It's important to know what trends, movements and opportunities exist in the market(s) that your prospects operate in. By staying updated in these areas can mean in most cases that you are more knowledgeable than your prospects.
For example, you may be aware of government legislation that may impact favourably or unfavourably on your prospect's business, and then you may assist them in analysing the impact on their business, maybe this is an opportunity to think about or a solution that could be developed now using your products or services.
What we are looking for here is the detail of the market in largely factual terms. This sometimes looks daunting; however, you might be surprised how easily this information is accessible.
Free information is usually accessed through Google or other search engines of this type and if you are prepared to pay for some market information there are plenty of other options available on the Internet. Just by typing in your search terms will get you started and then just follow the threads that develop from these initial search terms.
The above are the more traditional ways of finding out what is happening; however, there are other ways to find out information about what is going on in specific industries. I remember about two years ago when I was prospecting to a small retail women's clothing chain in Australia, whose head office was in my hometown, Melbourne.
I needed to know information about the market structure, which would have included who the major players were, the size of the market (broken down by state), market trends, and emerging products coming from Europe and the USA.
This may be seen as overkill; however, I wanted all the information at my disposal before I met with the prospect face-to-face to pitch for their business (which was to develop a business and marketing plan, a set of policies and procedures for their business including risk management and Occupational Health and Safety - OH&S).

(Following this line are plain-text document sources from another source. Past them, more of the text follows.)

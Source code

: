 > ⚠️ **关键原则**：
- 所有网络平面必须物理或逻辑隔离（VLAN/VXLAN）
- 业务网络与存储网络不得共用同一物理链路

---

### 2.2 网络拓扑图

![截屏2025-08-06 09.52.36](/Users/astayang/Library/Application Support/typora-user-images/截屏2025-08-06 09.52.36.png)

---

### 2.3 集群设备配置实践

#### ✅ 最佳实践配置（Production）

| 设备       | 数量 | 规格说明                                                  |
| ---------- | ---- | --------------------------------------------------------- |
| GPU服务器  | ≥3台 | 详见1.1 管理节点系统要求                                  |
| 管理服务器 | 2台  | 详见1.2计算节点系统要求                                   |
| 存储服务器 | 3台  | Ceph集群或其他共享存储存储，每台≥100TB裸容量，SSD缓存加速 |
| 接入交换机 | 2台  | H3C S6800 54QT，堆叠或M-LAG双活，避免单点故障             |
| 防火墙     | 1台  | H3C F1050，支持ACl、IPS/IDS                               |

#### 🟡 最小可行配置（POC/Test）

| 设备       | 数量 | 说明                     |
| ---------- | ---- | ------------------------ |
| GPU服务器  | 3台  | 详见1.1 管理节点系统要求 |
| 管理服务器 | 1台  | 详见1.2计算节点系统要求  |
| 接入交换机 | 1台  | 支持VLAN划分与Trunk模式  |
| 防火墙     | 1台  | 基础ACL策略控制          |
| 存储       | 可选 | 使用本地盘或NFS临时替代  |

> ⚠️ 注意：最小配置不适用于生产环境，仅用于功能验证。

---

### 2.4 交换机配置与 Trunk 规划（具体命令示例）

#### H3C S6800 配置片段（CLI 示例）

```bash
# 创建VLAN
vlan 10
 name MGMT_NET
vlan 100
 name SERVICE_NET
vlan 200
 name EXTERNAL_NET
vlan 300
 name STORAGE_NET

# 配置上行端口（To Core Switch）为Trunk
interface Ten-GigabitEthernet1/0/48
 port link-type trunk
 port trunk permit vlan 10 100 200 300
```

How did I get this information? This was a mix of mystery shopping and smart research. The mystery shopping was whereby I visited women's clothing retail stores with my partner and asked seemingly harmless questions to the store manager about what is happening in their market including some of the questions I needed the answers to. This will give me some basic information; however, this still required some degree of qualification.
Whilst in these stores I picked up every available women’s fashion and other magazines. In these magazines, there were the contact details of the editors, fashion designers, sub-editors for each state (and cities in some cases) and other relevant people. This included a phone number and direct e-mail in most cases. So while my partner was trying on a number of garments I was busy with my notepad jotting down all of these contact details!
With these contact details, I then began to e-mail these people (predominately women) on the basis that I was doing some research for my client (who remained nameless) and I had some market research to do and could they help me.
Some people referred me to others; some people referred me to websites that could be of interest. There were at least two of these contacts that were involved in the Textile and Clothing Retail Association of Australia and they provided me with the reports that related to the industry.
These reports provide me with a wealth of information covering all the areas that I want to know about as mentioned previously. Having absorbed all this information and making my relative notes before attending my first meeting with my prospect I was very well prepared to pitch for this business.
At the meeting, I was able to confidently talk about key areas of the industry, trends in the industry, and possible future changes, some of which my prospect was not aware of.
My point is that although you may feel that just showing up to a meeting with a prospect for the first time and having a reasonable sales approach is just enough, it is not, far from it.
You need to be armed with a wealth of information relative to the prospect's industry, and know how this can be interpreted and used as a means to demonstrate your expertise in a particular market.
When you combine this ‘research’ with your highly developed selling skills you are in a very good position to make the required sales to your prospects and grow your business accordingly because as part of this process you become aware of the needs of the prospect and you match those needs with the benefits of your products or services, every time, no exception.